La MÁS RICA ofrenda que jamás se le puedo hacer al Señor fue sin duda alguna la que recibió de las augustas manos de la Virgen, al entregarle ésta a su Hijo en el templo de Jerusalén. Fue como el ofertorio de la primera Misa, que había de celebrarse sobre el Calvario, en la cual sería inmolado el Hombre-Dios. Esta solemne ofrenda tenía en sí sola más valor que todos los holocaustos y todos los sacrificios que habían sido ofrecidos a Dios desde el principio del mundo. María, como dijo San Epifanio, ofició entonces de sacerdote. Ella, la más Santa de todas las víctimas, imagen substancial del Padre Eterno, santidad increada. ¡Oh prodigio sin igual!, la Madre de Dios ofrece un Dios a Dios mismo. ¿Y para qué? Pues para que, disponiendo de Él en pleno dominio y en plena voluntad, pueda incluso sacrificar a su Hijo e inmolarle en cruel suplicio. ¡Oh, qué don tan estimable y digno de la majestad soberana a la cual rinde infinita gloria!

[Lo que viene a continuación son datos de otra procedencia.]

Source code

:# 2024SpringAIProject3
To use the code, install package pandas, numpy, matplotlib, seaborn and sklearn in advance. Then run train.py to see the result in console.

Aunque nos parezca inverosímil esta ofrenda preciosa y meritoria, podemos RENOVARLA todos los días asistiendo al santo sacrificio de la Misa. Tenemos una triple deuda que saldar con el Padre eterno, y esta deuda pesa mucho sobre nosotros. Le debemos homenajes dignos de él. -Le debemos acciones de gracias que correspondan a sus innumerables beneficios. -Le debemos expiación que equivalga a la multitud y malicia de nuestros pecados. ¿Cómo pagar esta deuda que ni los Santos ni los Ángeles serían capaces de saldar? -¿Cómo, aun en este mundo, podríamos proveer a todas nuestras inmensas y constantes necesidades? Jesús nos responde: "Tómame, y ofréceme a mi Padre. Así quedará él satisfecho y yo te alcanzaré todas las gracias de salvación que te son tan necesarias."

Para obedecer a este deseo de Cristo, ofrezcamos su SACRIFICIO DIVINO, constantemente renovado en el mundo entero durante todas las horas del día y de la noche, uniéndonos a las intenciones de los Sacerdotes celebrantes y al ofrecimiento que de su divino Hijo hizo la Santísima Virgen en el Templo y sobre el Calvario. - ¡De qué inmenso valor será entonces nuestra intención a los ojos de Dios todopoderoso! Ella hará que participen nuestras obras y todos los momentos de nuestra vida en los méritos infinitos de la inmolación de Dios!

¡Cuánta FUERZA, oh Jesús, tendrán nuestras oraciones en virtud de tu sacrificio! Penas, trabajos, ocupaciones, y hasta nuestras más indiferentes acciones, serán como divinizadas al unirse con tu Corazón sagrado, inmolado por nosotros sobre los altares. Concédeme la gracia de vivir compenetrado de tus mismos sentimientos, para poder, de este modo, ser HUMILDE VÍCTIMA, siempre dispuesta a ofrecerse a la voluntad del Padre celestial.